数据预处理

https://zh.d2l.ai/chapter_preliminaries/pandas.html

问题1:data2 = data2.iloc[:, data2.isna().sum().values < data2.isna().sum().max()],不知道还有什么更简单的方法吗

data2 = data2.drop(data.isna().sum().idxmax(),axis=1)

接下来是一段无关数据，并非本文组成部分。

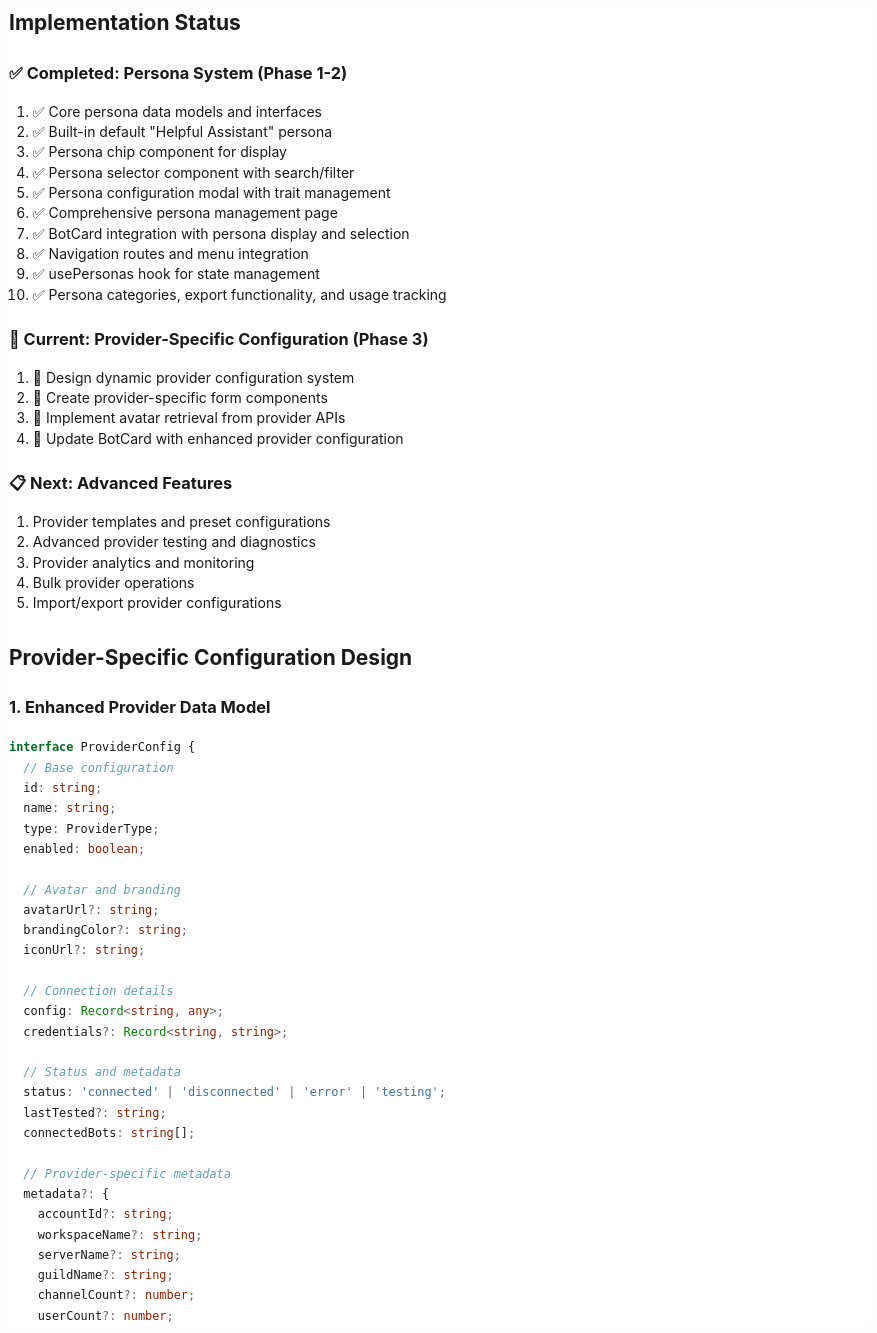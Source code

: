 ## Implementation Status

### ✅ Completed: Persona System (Phase 1-2)
1. ✅ Core persona data models and interfaces
2. ✅ Built-in default "Helpful Assistant" persona
3. ✅ Persona chip component for display
4. ✅ Persona selector component with search/filter
5. ✅ Persona configuration modal with trait management
6. ✅ Comprehensive persona management page
7. ✅ BotCard integration with persona display and selection
8. ✅ Navigation routes and menu integration
9. ✅ usePersonas hook for state management
10. ✅ Persona categories, export functionality, and usage tracking

### 🔄 Current: Provider-Specific Configuration (Phase 3)
1. 🔄 Design dynamic provider configuration system
2. 🔄 Create provider-specific form components
3. 🔄 Implement avatar retrieval from provider APIs
4. 🔄 Update BotCard with enhanced provider configuration

### 📋 Next: Advanced Features
1. Provider templates and preset configurations
2. Advanced provider testing and diagnostics
3. Provider analytics and monitoring
4. Bulk provider operations
5. Import/export provider configurations

## Provider-Specific Configuration Design

### 1. Enhanced Provider Data Model

```typescript
interface ProviderConfig {
  // Base configuration
  id: string;
  name: string;
  type: ProviderType;
  enabled: boolean;

  // Avatar and branding
  avatarUrl?: string;
  brandingColor?: string;
  iconUrl?: string;

  // Connection details
  config: Record<string, any>;
  credentials?: Record<string, string>;

  // Status and metadata
  status: 'connected' | 'disconnected' | 'error' | 'testing';
  lastTested?: string;
  connectedBots: string[];

  // Provider-specific metadata
  metadata?: {
    accountId?: string;
    workspaceName?: string;
    serverName?: string;
    guildName?: string;
    channelCount?: number;
    userCount?: number;
```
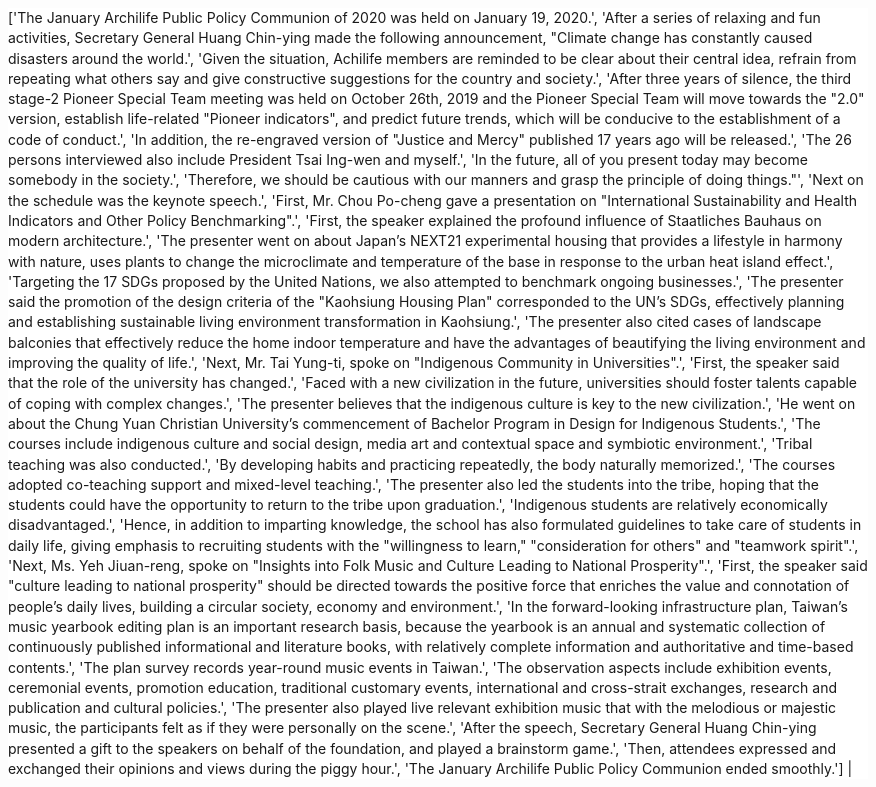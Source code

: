 ['The January Archilife Public Policy Communion of 2020 was held on January 19, 2020.', 'After a series of relaxing and fun activities, Secretary General Huang Chin-ying made the following announcement, "Climate change has constantly caused disasters around the world.', 'Given the situation, Achilife members are reminded to be clear about their central idea, refrain from repeating what others say and give constructive suggestions for the country and society.', 'After three years of silence, the third stage-2 Pioneer Special Team meeting was held on October 26th, 2019 and the Pioneer Special Team will move towards the "2.0" version, establish life-related "Pioneer indicators", and predict future trends, which will be conducive to the establishment of a code of conduct.', 'In addition, the re-engraved version of "Justice and Mercy" published 17 years ago will be released.', 'The 26 persons interviewed also include President Tsai Ing-wen and myself.', 'In the future, all of you present today may become somebody in the society.', 'Therefore, we should be cautious with our manners and grasp the principle of doing things."', 'Next on the schedule was the keynote speech.', 'First, Mr. Chou Po-cheng gave a presentation on "International Sustainability and Health Indicators and Other Policy Benchmarking".', 'First, the speaker explained the profound influence of Staatliches Bauhaus on modern architecture.', 'The presenter went on about Japan’s NEXT21 experimental housing that provides a lifestyle in harmony with nature, uses plants to change the microclimate and temperature of the base in response to the urban heat island effect.', 'Targeting the 17 SDGs proposed by the United Nations, we also attempted to benchmark ongoing businesses.', 'The presenter said the  promotion of the design criteria of the "Kaohsiung Housing Plan" corresponded to the UN’s SDGs, effectively planning and establishing sustainable living environment transformation in Kaohsiung.', 'The presenter also cited cases of landscape balconies that effectively reduce the home indoor temperature and have the advantages of beautifying the living environment and improving the quality of life.', 'Next, Mr. Tai Yung-ti, spoke on "Indigenous Community in Universities".', 'First, the speaker said that the role of the university has changed.', 'Faced with a new civilization in the future, universities should foster talents capable of coping with complex changes.', 'The presenter believes that the indigenous culture is key to the new civilization.', 'He went on about the Chung Yuan Christian University’s commencement of Bachelor Program in Design for Indigenous Students.', 'The courses include indigenous culture and social design, media art and contextual space and symbiotic environment.', 'Tribal teaching was also conducted.', 'By developing habits and practicing repeatedly, the body naturally memorized.', 'The courses adopted co-teaching support and mixed-level teaching.', 'The presenter also led the students into the tribe, hoping that the students could have the opportunity to return to the tribe upon graduation.', 'Indigenous students are relatively economically disadvantaged.', 'Hence, in addition to imparting knowledge, the school has also formulated guidelines to take care of students in daily life, giving emphasis to recruiting students with the "willingness to learn," "consideration for others" and "teamwork spirit".', 'Next, Ms. Yeh Jiuan-reng, spoke on "Insights into Folk Music and Culture Leading to National Prosperity".', 'First, the speaker said "culture leading to national prosperity" should be directed towards the positive force that enriches the value and connotation of people’s daily lives, building a circular society, economy and environment.', 'In the forward-looking infrastructure plan, Taiwan’s music yearbook editing plan is an important research basis, because the yearbook is an annual and systematic collection of continuously published informational and literature books, with relatively complete information and authoritative and time-based contents.', 'The plan survey records year-round music events in Taiwan.', 'The observation aspects include exhibition events, ceremonial events, promotion education, traditional customary events, international and cross-strait exchanges, research and publication and cultural policies.', 'The presenter also played live relevant exhibition music that with the melodious or majestic music, the participants felt as if they were personally on the scene.', 'After the speech, Secretary General Huang Chin-ying presented a gift to the speakers on behalf of the foundation, and played a brainstorm game.', 'Then, attendees expressed and exchanged their opinions and views during the piggy hour.', 'The January Archilife Public Policy Communion ended smoothly.'] |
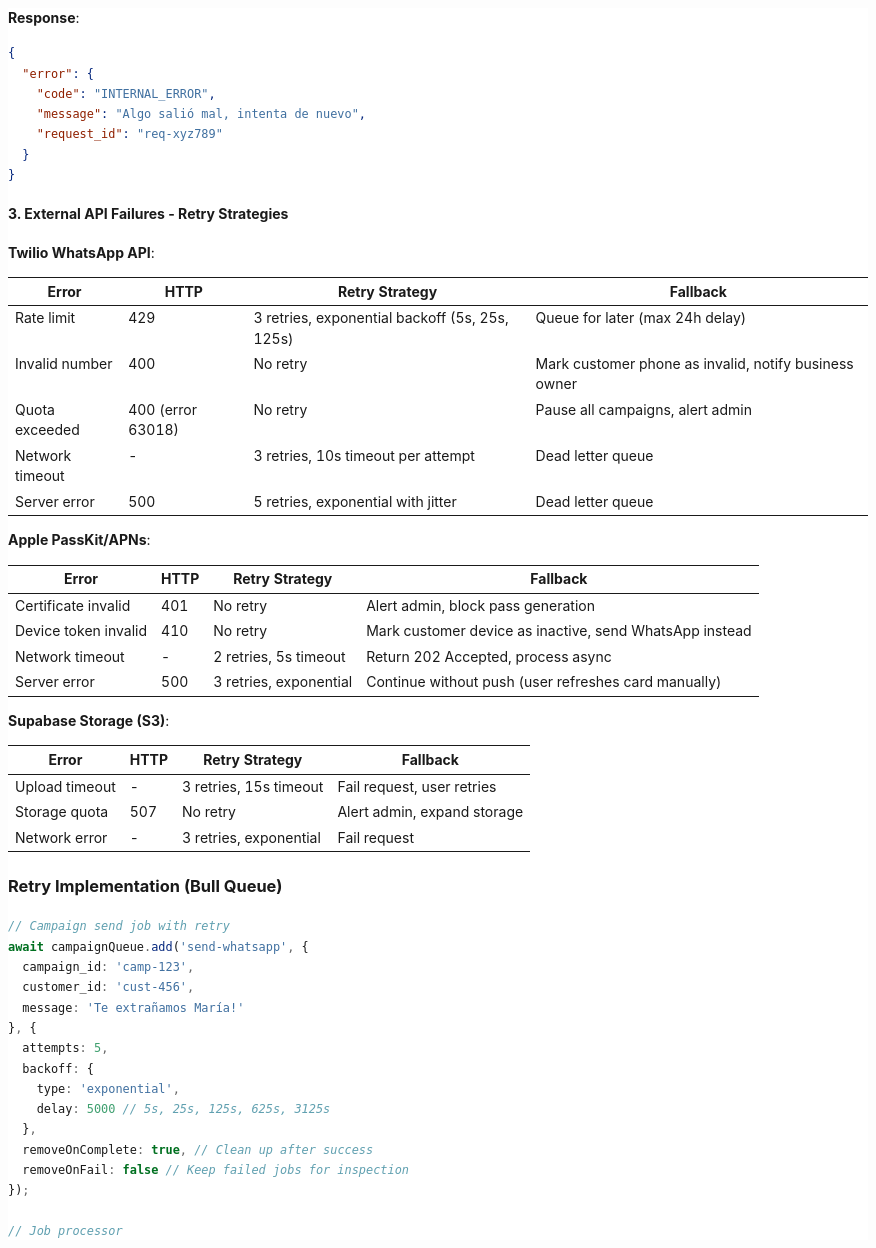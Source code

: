 **Response**:
```json
{
  "error": {
    "code": "INTERNAL_ERROR",
    "message": "Algo salió mal, intenta de nuevo",
    "request_id": "req-xyz789"
  }
}
```

#### 3. External API Failures - Retry Strategies

**Twilio WhatsApp API**:

| Error | HTTP | Retry Strategy | Fallback |
|-------|------|---------------|----------|
| Rate limit | 429 | 3 retries, exponential backoff (5s, 25s, 125s) | Queue for later (max 24h delay) |
| Invalid number | 400 | No retry | Mark customer phone as invalid, notify business owner |
| Quota exceeded | 400 (error 63018) | No retry | Pause all campaigns, alert admin |
| Network timeout | - | 3 retries, 10s timeout per attempt | Dead letter queue |
| Server error | 500 | 5 retries, exponential with jitter | Dead letter queue |

**Apple PassKit/APNs**:

| Error | HTTP | Retry Strategy | Fallback |
|-------|------|---------------|----------|
| Certificate invalid | 401 | No retry | Alert admin, block pass generation |
| Device token invalid | 410 | No retry | Mark customer device as inactive, send WhatsApp instead |
| Network timeout | - | 2 retries, 5s timeout | Return 202 Accepted, process async |
| Server error | 500 | 3 retries, exponential | Continue without push (user refreshes card manually) |

**Supabase Storage (S3)**:

| Error | HTTP | Retry Strategy | Fallback |
|-------|------|---------------|----------|
| Upload timeout | - | 3 retries, 15s timeout | Fail request, user retries |
| Storage quota | 507 | No retry | Alert admin, expand storage |
| Network error | - | 3 retries, exponential | Fail request |

### Retry Implementation (Bull Queue)

```typescript
// Campaign send job with retry
await campaignQueue.add('send-whatsapp', {
  campaign_id: 'camp-123',
  customer_id: 'cust-456',
  message: 'Te extrañamos María!'
}, {
  attempts: 5,
  backoff: {
    type: 'exponential',
    delay: 5000 // 5s, 25s, 125s, 625s, 3125s
  },
  removeOnComplete: true, // Clean up after success
  removeOnFail: false // Keep failed jobs for inspection
});

// Job processor
```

问题1 data = data.drop(data.count().idxmin(),axis=1)

上面的方法都可以,试着分析了下原理:

代码:
#删除缺失值最多的列
data2 = data
print(“data2 Addr:”,id(data2))
print(data2)

print("\ndata2.isna():")
print(type(data2.isna()))
print(data2.isna())

print("\ndata2.isna().sum():")
print(type(data2.isna().sum()))
print(data2.isna().sum())

print("\ndata2.isna().sum().values:")
print(type(data2.isna().sum().values))
print(data2.isna().sum().values)

print(“delete column by iloc:”)
data2 = data2.iloc[:, data2.isna().sum().values < data2.isna().sum().max()]
print(“data2 Addr:”,id(data2))
print(data2)

print("\n\n\nanother way:")
print(“data3 Addr:”,id(data3))
data3 = data

print("\ndata3.isna().sum().idxmax():")
print(type(data3.isna().sum().idxmax()))
print(data3.isna().sum().idxmax())

print("\ndelete by drop:")
print(type(data))
data3 = data3.drop(data3.isna().sum().idxmax(),axis=1)
print(data3)
print(id(data3))

输出:
data2 Addr: 2383387722992
NumRooms Alley Price
0 NaN Pave 127500
1 2.0 NaN 106000
2 4.0 NaN 178100
3 NaN NaN 140000

data2.isna():
<class ‘pandas.core.frame.DataFrame’>
NumRooms Alley Price
0 True False False
1 False True False
2 False True False
3 True True False

data2.isna().sum():
<class ‘pandas.core.series.Series’>
NumRooms 2
Alley 3
Price 0
dtype: int64

data2.isna().sum().values:
<class ‘numpy.ndarray’>
[2 3 0]
delete column by iloc:
data2 Addr: 2381973028288
NumRooms Price
0 NaN 127500
1 2.0 106000
2 4.0 178100
3 NaN 140000

another way:
data3 Addr: 2381823401168

data3.isna().sum().idxmax():
<class ‘str’>
Alley

delete by drop:
<class ‘pandas.core.frame.DataFrame’>
NumRooms Price
0 NaN 127500
1 2.0 106000
2 4.0 178100
3 NaN 140000
2383388074912

可以看到,iloc和drop两种方法都会产生新的引用而不是原地更新。
在此基础上,iloc的方法中除了要判断max之外还要遍历一次作判断,而drop只需要判断一次max,略微简单一些。

习题2:
代码:
#处理后的数据转换为张量格式
import tensorflow as tf
Z = tf.constant(data2.values)
Z

输出:
<tf.Tensor: shape=(4, 2), dtype=float64, numpy=
array([[ nan, 1.275e+05],
[2.000e+00, 1.060e+05],
[4.000e+00, 1.781e+05],
[ nan, 1.400e+05]])>

会删缺失值最多的列了,那么缺失值最多的行怎么删除呢?

#删除缺失值最多的行
data3 = data
data3 = data3.drop(data3.isna().sum(axis=1).idxmax())
data3

inputs, outputs = data.iloc[:, 0:2], data.iloc[:, 2]
inputs = inputs.fillna(inputs.mean())
print(inputs)
The above code will occur error:can only concatenate str (not “int”) to str :boom:
so we can fix code as : inputs, outputs = data.iloc[:, 0:2], data.iloc[:, 2]
numeric_data = inputs.drop(columns=[‘Alley’])
inputs = inputs.fillna(numeric_data.mean())
print(inputs)

1 Like

Thx, this problem occurred to me too. I wonder if there is a way to categorize all the numeric columns.